▶ _Exercise instructions_
Your copy must hold every line of the records word for word. It must hold no pictures.

(Input material)

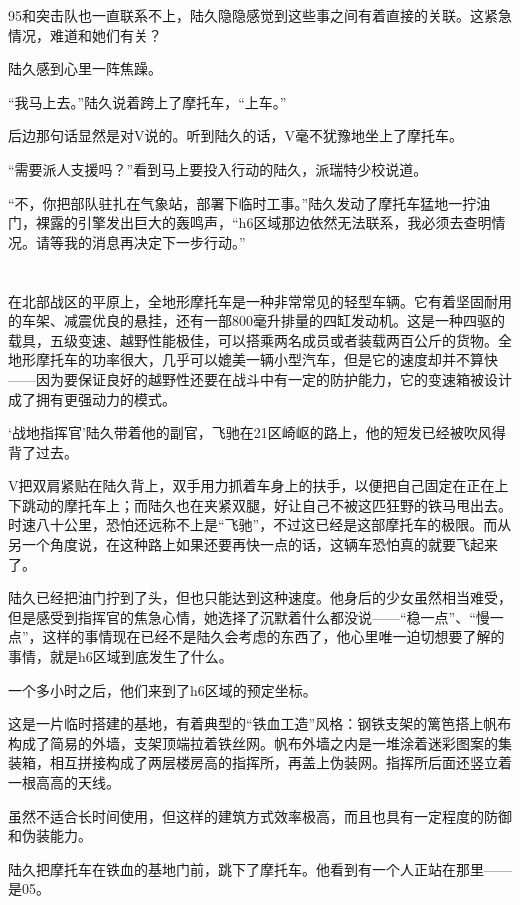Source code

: 95和突击队也一直联系不上，陆久隐隐感觉到这些事之间有着直接的关联。这紧急情况，难道和她们有关？

陆久感到心里一阵焦躁。

“我马上去。”陆久说着跨上了摩托车，“上车。”

后边那句话显然是对V说的。听到陆久的话，V毫不犹豫地坐上了摩托车。

“需要派人支援吗？”看到马上要投入行动的陆久，派瑞特少校说道。

“不，你把部队驻扎在气象站，部署下临时工事。”陆久发动了摩托车猛地一拧油门，裸露的引擎发出巨大的轰鸣声，“h6区域那边依然无法联系，我必须去查明情况。请等我的消息再决定下一步行动。”

\section*{}

在北部战区的平原上，全地形摩托车是一种非常常见的轻型车辆。它有着坚固耐用的车架、减震优良的悬挂，还有一部800毫升排量的四缸发动机。这是一种四驱的载具，五级变速、越野性能极佳，可以搭乘两名成员或者装载两百公斤的货物。全地形摩托车的功率很大，几乎可以媲美一辆小型汽车，但是它的速度却并不算快——因为要保证良好的越野性还要在战斗中有一定的防护能力，它的变速箱被设计成了拥有更强动力的模式。

‘战地指挥官’陆久带着他的副官，飞驰在21区崎岖的路上，他的短发已经被吹风得背了过去。

V把双肩紧贴在陆久背上，双手用力抓着车身上的扶手，以便把自己固定在正在上下跳动的摩托车上；而陆久也在夹紧双腿，好让自己不被这匹狂野的铁马甩出去。时速八十公里，恐怕还远称不上是“飞驰”，不过这已经是这部摩托车的极限。而从另一个角度说，在这种路上如果还要再快一点的话，这辆车恐怕真的就要飞起来了。

陆久已经把油门拧到了头，但也只能达到这种速度。他身后的少女虽然相当难受，但是感受到指挥官的焦急心情，她选择了沉默着什么都没说——“稳一点”、“慢一点”，这样的事情现在已经不是陆久会考虑的东西了，他心里唯一迫切想要了解的事情，就是h6区域到底发生了什么。

一个多小时之后，他们来到了h6区域的预定坐标。

这是一片临时搭建的基地，有着典型的“铁血工造”风格：钢铁支架的篱笆搭上帆布构成了简易的外墙，支架顶端拉着铁丝网。帆布外墙之内是一堆涂着迷彩图案的集装箱，相互拼接构成了两层楼房高的指挥所，再盖上伪装网。指挥所后面还竖立着一根高高的天线。

虽然不适合长时间使用，但这样的建筑方式效率极高，而且也具有一定程度的防御和伪装能力。

陆久把摩托车在铁血的基地门前，跳下了摩托车。他看到有一个人正站在那里——是05。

(End Input material)

▶ _Exercise response_
Source code

: 95和突击队也一直联系不上，陆久隐隐感觉到这些事之间有着直接的关联。这紧急情况，难道和她们有关？

陆久感到心里一阵焦躁。

“我马上去。”陆久说着跨上了摩托车，“上车。”

后边那句话显然是对V说的。听到陆久的话，V毫不犹豫地坐上了摩托车。

“需要派人支援吗？”看到马上要投入行动的陆久，派瑞特少校说道。

“不，你把部队驻扎在气象站，部署下临时工事。”陆久发动了摩托车猛地一拧油门，裸露的引擎发出巨大的轰鸣声，“h6区域那边依然无法联系，我必须去查明情况。请等我的消息再决定下一步行动。”

\section*{}

在北部战区的平原上，全地形摩托车是一种非常常见的轻型车辆。它有着坚固耐用的车架、减震优良的悬挂，还有一部800毫升排量的四缸发动机。这是一种四驱的载具，五级变速、越野性能极佳，可以搭乘两名成员或者装载两百公斤的货物。全地形摩托车的功率很大，几乎可以媲美一辆小型汽车，但是它的速度却并不算快——因为要保证良好的越野性还要在战斗中有一定的防护能力，它的变速箱被设计成了拥有更强动力的模式。

‘战地指挥官’陆久带着他的副官，飞驰在21区崎岖的路上，他的短发已经被吹风得背了过去。

V把双肩紧贴在陆久背上，双手用力抓着车身上的扶手，以便把自己固定在正在上下跳动的摩托车上；而陆久也在夹紧双腿，好让自己不被这匹狂野的铁马甩出去。时速八十公里，恐怕还远称不上是“飞驰”，不过这已经是这部摩托车的极限。而从另一个角度说，在这种路上如果还要再快一点的话，这辆车恐怕真的就要飞起来了。

陆久已经把油门拧到了头，但也只能达到这种速度。他身后的少女虽然相当难受，但是感受到指挥官的焦急心情，她选择了沉默着什么都没说——“稳一点”、“慢一点”，这样的事情现在已经不是陆久会考虑的东西了，他心里唯一迫切想要了解的事情，就是h6区域到底发生了什么。

一个多小时之后，他们来到了h6区域的预定坐标。

这是一片临时搭建的基地，有着典型的“铁血工造”风格：钢铁支架的篱笆搭上帆布构成了简易的外墙，支架顶端拉着铁丝网。帆布外墙之内是一堆涂着迷彩图案的集装箱，相互拼接构成了两层楼房高的指挥所，再盖上伪装网。指挥所后面还竖立着一根高高的天线。

虽然不适合长时间使用，但这样的建筑方式效率极高，而且也具有一定程度的防御和伪装能力。

陆久把摩托车在铁血的基地门前，跳下了摩托车。他看到有一个人正站在那里——是05。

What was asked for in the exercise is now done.